== Activity ==
Within the listing below, locate all lines containing the word "SingleInstance". Copy each one.

== Dataset extract ==
- Opening Delimiter -
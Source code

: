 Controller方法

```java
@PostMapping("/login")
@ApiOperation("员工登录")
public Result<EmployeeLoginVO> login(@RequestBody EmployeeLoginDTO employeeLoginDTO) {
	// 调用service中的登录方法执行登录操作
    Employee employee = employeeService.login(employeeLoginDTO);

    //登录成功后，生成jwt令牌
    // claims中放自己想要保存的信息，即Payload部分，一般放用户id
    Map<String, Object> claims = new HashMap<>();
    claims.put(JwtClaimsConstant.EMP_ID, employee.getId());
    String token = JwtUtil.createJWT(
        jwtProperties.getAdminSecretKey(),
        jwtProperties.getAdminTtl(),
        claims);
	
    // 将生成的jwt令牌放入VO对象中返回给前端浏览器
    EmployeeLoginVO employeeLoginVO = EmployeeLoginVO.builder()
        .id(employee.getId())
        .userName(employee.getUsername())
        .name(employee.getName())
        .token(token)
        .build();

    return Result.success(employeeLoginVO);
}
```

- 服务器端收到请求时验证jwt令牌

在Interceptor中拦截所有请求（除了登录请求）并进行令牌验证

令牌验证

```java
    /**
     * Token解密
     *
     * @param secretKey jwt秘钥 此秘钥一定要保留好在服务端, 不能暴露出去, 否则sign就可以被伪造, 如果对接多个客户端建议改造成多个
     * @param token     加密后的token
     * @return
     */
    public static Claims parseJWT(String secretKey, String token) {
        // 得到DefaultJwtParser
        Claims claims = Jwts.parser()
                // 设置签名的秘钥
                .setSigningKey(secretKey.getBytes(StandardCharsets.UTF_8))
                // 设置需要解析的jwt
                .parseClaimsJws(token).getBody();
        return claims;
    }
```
- Closing Delimiter -
- Opening Delimiter -
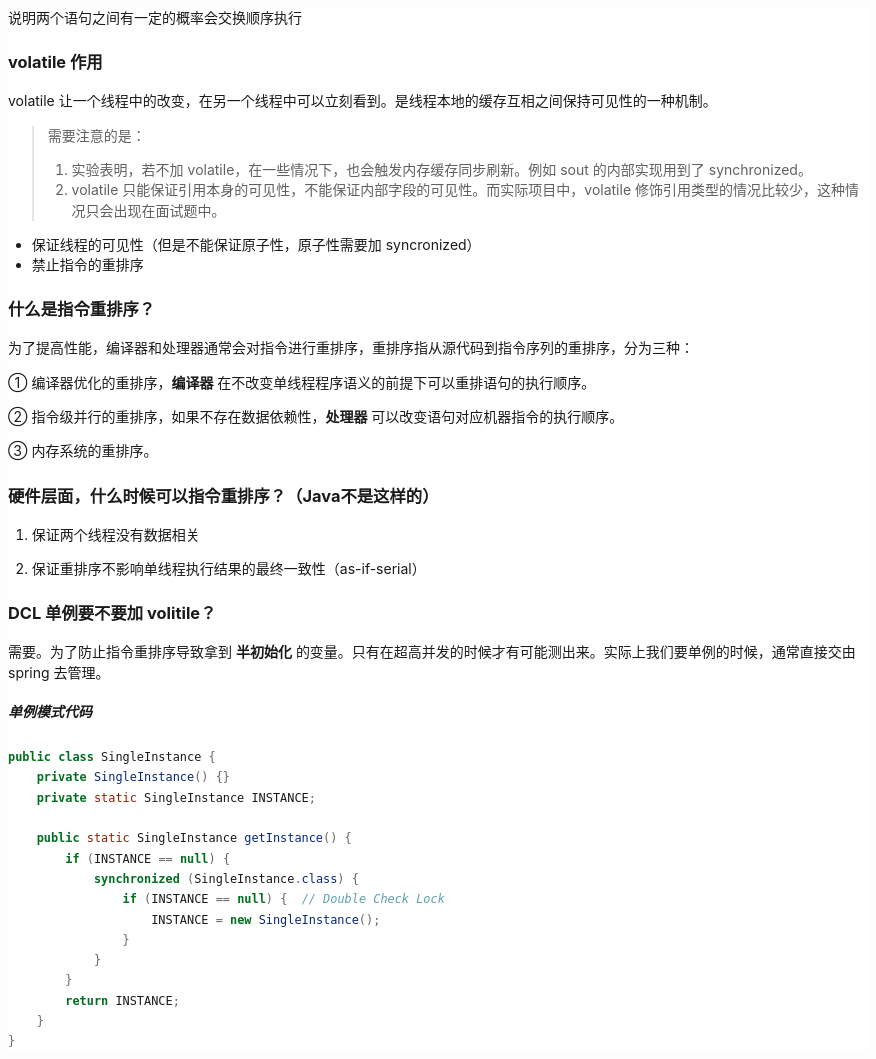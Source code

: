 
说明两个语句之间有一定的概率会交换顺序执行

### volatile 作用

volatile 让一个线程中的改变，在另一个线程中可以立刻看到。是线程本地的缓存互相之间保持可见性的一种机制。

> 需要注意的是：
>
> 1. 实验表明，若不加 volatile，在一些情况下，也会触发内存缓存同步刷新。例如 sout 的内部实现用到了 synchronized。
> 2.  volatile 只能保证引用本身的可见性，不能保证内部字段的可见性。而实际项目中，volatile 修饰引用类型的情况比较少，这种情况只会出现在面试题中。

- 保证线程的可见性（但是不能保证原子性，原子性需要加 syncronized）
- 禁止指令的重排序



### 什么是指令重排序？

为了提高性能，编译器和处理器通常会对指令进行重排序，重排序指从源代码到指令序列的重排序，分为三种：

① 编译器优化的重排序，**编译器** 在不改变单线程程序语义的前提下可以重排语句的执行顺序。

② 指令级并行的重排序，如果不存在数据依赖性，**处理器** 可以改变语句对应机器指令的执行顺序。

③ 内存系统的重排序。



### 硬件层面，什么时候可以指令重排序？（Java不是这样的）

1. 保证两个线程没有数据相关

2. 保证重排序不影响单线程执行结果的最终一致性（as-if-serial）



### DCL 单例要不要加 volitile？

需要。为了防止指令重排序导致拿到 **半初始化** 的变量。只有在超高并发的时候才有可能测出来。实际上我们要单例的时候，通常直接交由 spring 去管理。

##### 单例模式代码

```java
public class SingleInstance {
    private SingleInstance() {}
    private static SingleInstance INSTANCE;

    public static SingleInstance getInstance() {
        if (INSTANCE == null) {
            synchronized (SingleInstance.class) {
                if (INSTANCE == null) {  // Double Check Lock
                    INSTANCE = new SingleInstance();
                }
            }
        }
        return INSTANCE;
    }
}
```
- Closing Delimiter -
== Result ==
public class SingleInstance {
    private SingleInstance() {}
    private static SingleInstance INSTANCE;
    public static SingleInstance getInstance() {
            synchronized (SingleInstance.class) {
                    INSTANCE = new SingleInstance();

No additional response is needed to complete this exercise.